Search
Search

IMF NEGOTIATIONS

With the clock ticking, where does Lebanon stand in its negotiations with the IMF?

With the clock ticking, where does Lebanon stand in its negotiations with the IMF?

Lebanon's leaders have repeatedly promised that an agreement with the IMF would be signed by end of February, but the only proof of progress the government has managed to obtain is an unflattering note from Ramirez Rigo, the head of the IMF negotiating team. (Credit: Johannes P. Christo/Reuters)

BEIRUT – The first round of talks between the Lebanese government and the International Monetary Fund concluded on Feb. 11.

The negotiations, which resumed recently after a one-year pause brought about by a disagreement within the Lebanese team over the size of the losses in the financial sector, offer the government a second chance at demonstrating to its people and to the international community its seriousness in fulfilling the required conditions towards unlocking much-needed assistance.

Some officials have projected the impression that a satisfactory outcome to the preliminary round is a foregone conclusion.
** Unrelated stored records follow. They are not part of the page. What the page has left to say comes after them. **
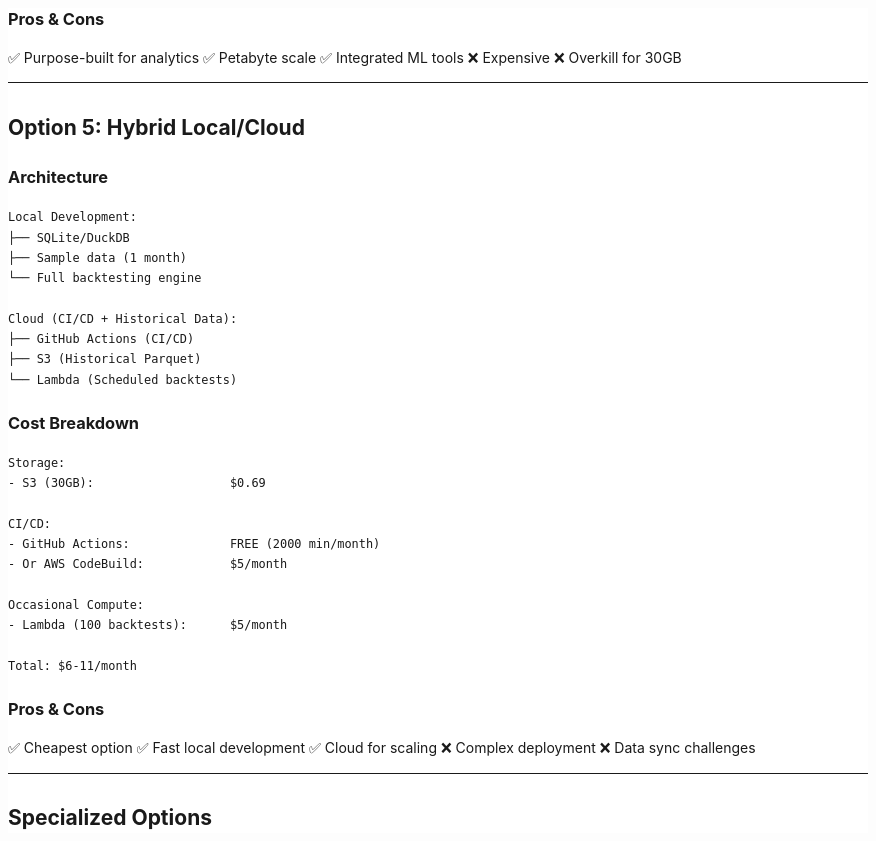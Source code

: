### Pros & Cons
✅ Purpose-built for analytics
✅ Petabyte scale
✅ Integrated ML tools
❌ Expensive
❌ Overkill for 30GB

---

## Option 5: Hybrid Local/Cloud

### Architecture
```
Local Development:
├── SQLite/DuckDB
├── Sample data (1 month)
└── Full backtesting engine

Cloud (CI/CD + Historical Data):
├── GitHub Actions (CI/CD)
├── S3 (Historical Parquet)
└── Lambda (Scheduled backtests)
```

### Cost Breakdown
```
Storage:
- S3 (30GB):                   $0.69

CI/CD:
- GitHub Actions:              FREE (2000 min/month)
- Or AWS CodeBuild:            $5/month

Occasional Compute:
- Lambda (100 backtests):      $5/month

Total: $6-11/month
```

### Pros & Cons
✅ Cheapest option
✅ Fast local development
✅ Cloud for scaling
❌ Complex deployment
❌ Data sync challenges

---

## Specialized Options
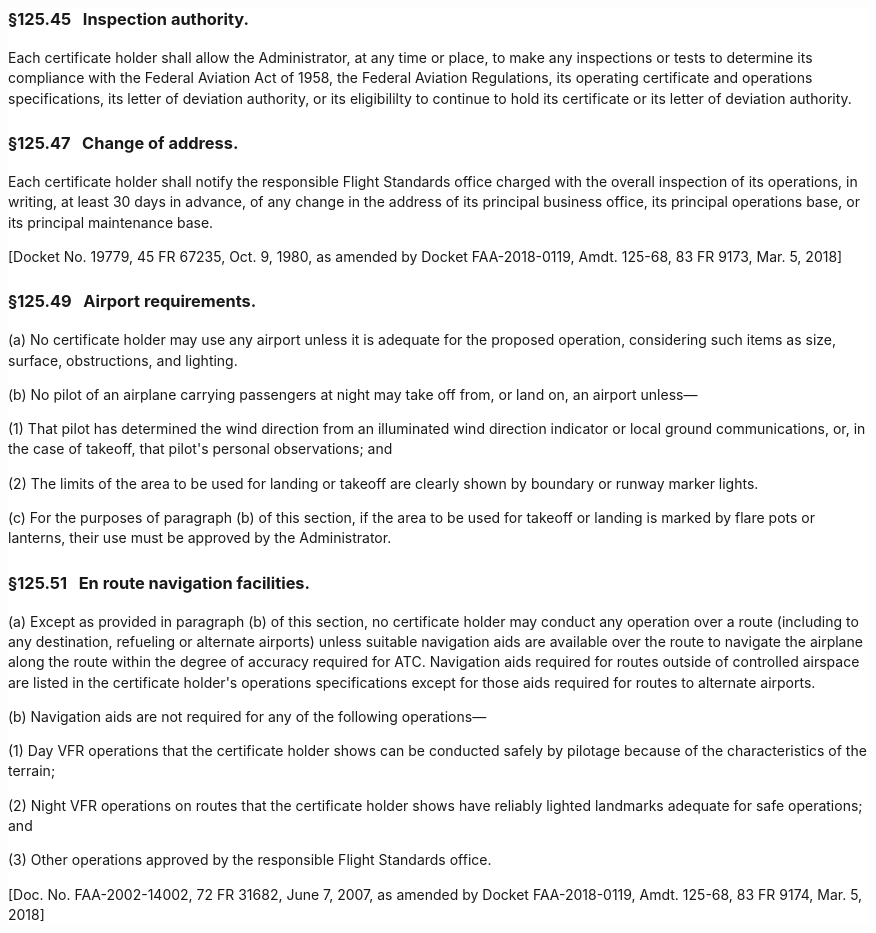 ### §125.45   Inspection authority.

Each certificate holder shall allow the Administrator, at any time or place, to make any inspections or tests to determine its compliance with the Federal Aviation Act of 1958, the Federal Aviation Regulations, its operating certificate and operations specifications, its letter of deviation authority, or its eligibililty to continue to hold its certificate or its letter of deviation authority.

### §125.47   Change of address.

Each certificate holder shall notify the responsible Flight Standards office charged with the overall inspection of its operations, in writing, at least 30 days in advance, of any change in the address of its principal business office, its principal operations base, or its principal maintenance base.

\[Docket No. 19779, 45 FR 67235, Oct. 9, 1980, as amended by Docket FAA-2018-0119, Amdt. 125-68, 83 FR 9173, Mar. 5, 2018\]

### §125.49   Airport requirements.

\(a\) No certificate holder may use any airport unless it is adequate for the proposed operation, considering such items as size, surface, obstructions, and lighting.

\(b\) No pilot of an airplane carrying passengers at night may take off from, or land on, an airport unless—

\(1\) That pilot has determined the wind direction from an illuminated wind direction indicator or local ground communications, or, in the case of takeoff, that pilot's personal observations; and

\(2\) The limits of the area to be used for landing or takeoff are clearly shown by boundary or runway marker lights.

\(c\) For the purposes of paragraph (b) of this section, if the area to be used for takeoff or landing is marked by flare pots or lanterns, their use must be approved by the Administrator.

### §125.51   En route navigation facilities.

\(a\) Except as provided in paragraph (b) of this section, no certificate holder may conduct any operation over a route (including to any destination, refueling or alternate airports) unless suitable navigation aids are available over the route to navigate the airplane along the route within the degree of accuracy required for ATC. Navigation aids required for routes outside of controlled airspace are listed in the certificate holder's operations specifications except for those aids required for routes to alternate airports.

\(b\) Navigation aids are not required for any of the following operations—

\(1\) Day VFR operations that the certificate holder shows can be conducted safely by pilotage because of the characteristics of the terrain;

\(2\) Night VFR operations on routes that the certificate holder shows have reliably lighted landmarks adequate for safe operations; and

\(3\) Other operations approved by the responsible Flight Standards office.

\[Doc. No. FAA-2002-14002, 72 FR 31682, June 7, 2007, as amended by Docket FAA-2018-0119, Amdt. 125-68, 83 FR 9174, Mar. 5, 2018\]
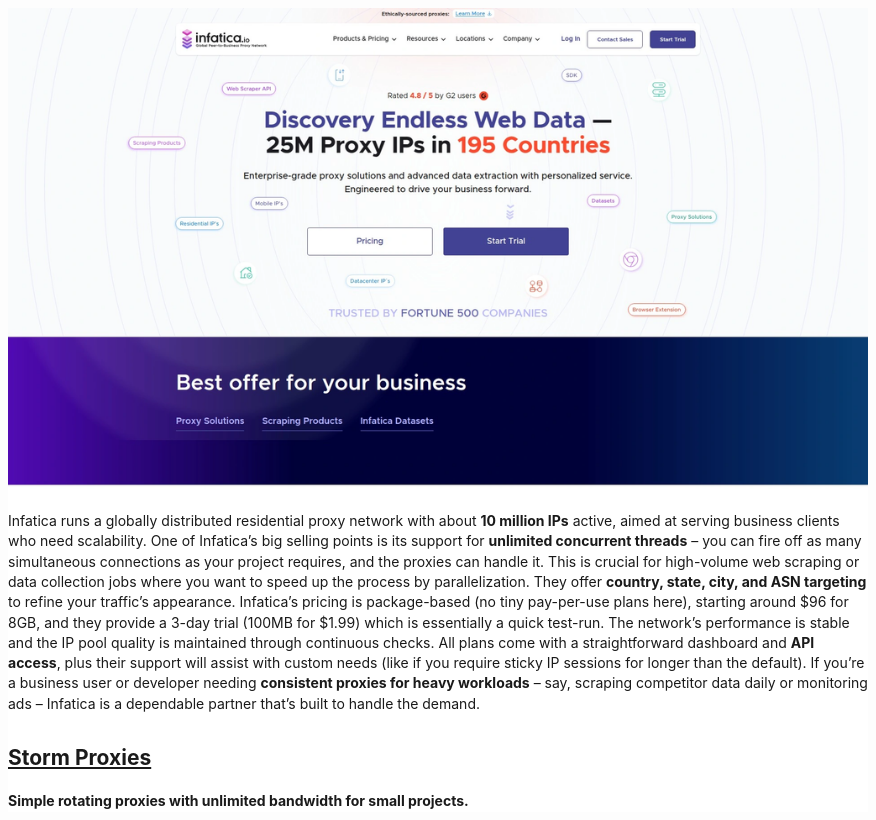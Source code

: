 ![Infatica Screenshot](image/infatica.webp)

Infatica runs a globally distributed residential proxy network with about **10 million IPs** active, aimed at serving business clients who need scalability. One of Infatica’s big selling points is its support for **unlimited concurrent threads** – you can fire off as many simultaneous connections as your project requires, and the proxies can handle it. This is crucial for high-volume web scraping or data collection jobs where you want to speed up the process by parallelization. They offer **country, state, city, and ASN targeting** to refine your traffic’s appearance. Infatica’s pricing is package-based (no tiny pay-per-use plans here), starting around $96 for 8GB, and they provide a 3-day trial (100MB for $1.99) which is essentially a quick test-run. The network’s performance is stable and the IP pool quality is maintained through continuous checks. All plans come with a straightforward dashboard and **API access**, plus their support will assist with custom needs (like if you require sticky IP sessions for longer than the default). If you’re a business user or developer needing **consistent proxies for heavy workloads** – say, scraping competitor data daily or monitoring ads – Infatica is a dependable partner that’s built to handle the demand.

## [Storm Proxies](https://stormproxies.com)
**Simple rotating proxies with unlimited bandwidth for small projects.**
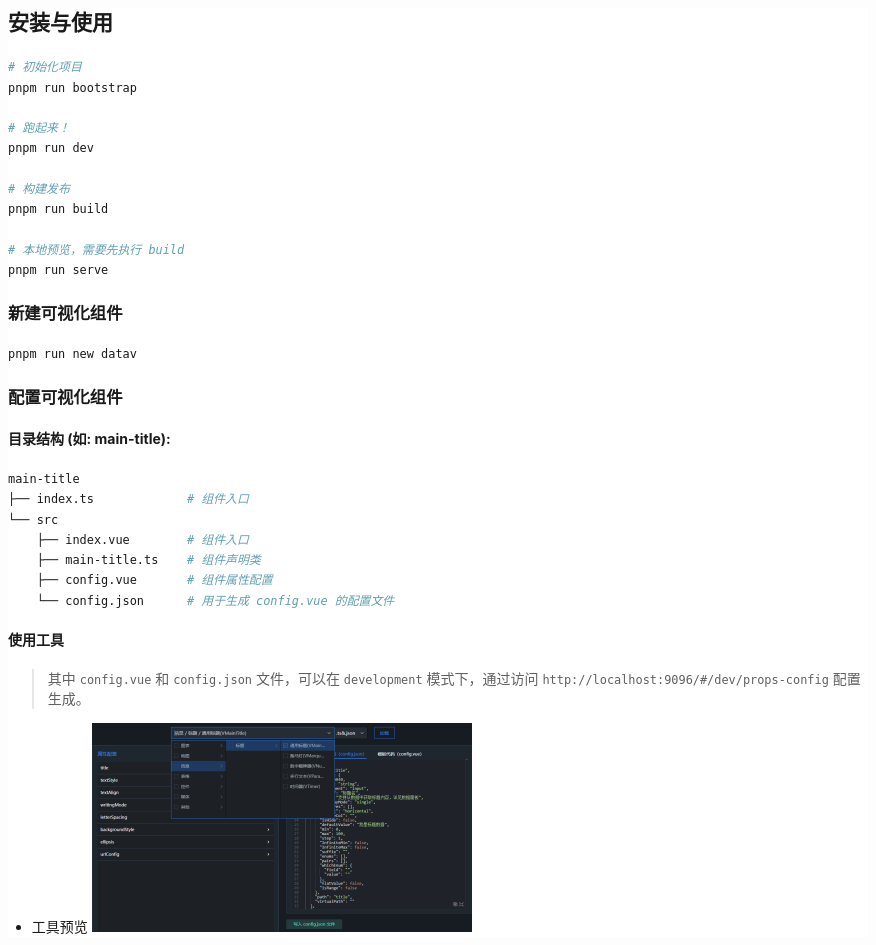 ## 安装与使用

```bash
# 初始化项目
pnpm run bootstrap

# 跑起来！
pnpm run dev

# 构建发布
pnpm run build

# 本地预览，需要先执行 build
pnpm run serve
```

### 新建可视化组件

```bash
pnpm run new datav
```

### 配置可视化组件

#### 目录结构 (如: main-title):

```bash
main-title
├── index.ts             # 组件入口
└── src
    ├── index.vue        # 组件入口
    ├── main-title.ts    # 组件声明类
    ├── config.vue       # 组件属性配置
    └── config.json      # 用于生成 config.vue 的配置文件
```

#### 使用工具

> 其中 `config.vue` 和 `config.json` 文件，可以在 `development` 模式下，通过访问 `http://localhost:9096/#/dev/props-config` 配置生成。

- 工具预览
![prop-config](./demo/prop-config.png)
Prime Minister Najib Mikati and Deputy Prime Minister Saade Chami gave repeated assurances that Lebanon will have a signed agreement, either by the end of January, or at the latest by the end of February.

However, with the countdown clock ticking fast, the only proof of progress the government has managed to obtain is an unflattering note from Ramirez Rigo, the head of the IMF negotiating team.

“The unprecedented and complex nature of the Lebanese crisis requires a comprehensive economic and financial reform program to stabilize the economy,” he stated, adding that while “progress was made in agreeing on these necessary reform areas … more work is needed to translate them into concrete policies.”

What is the IMF asking and where does Lebanon stand?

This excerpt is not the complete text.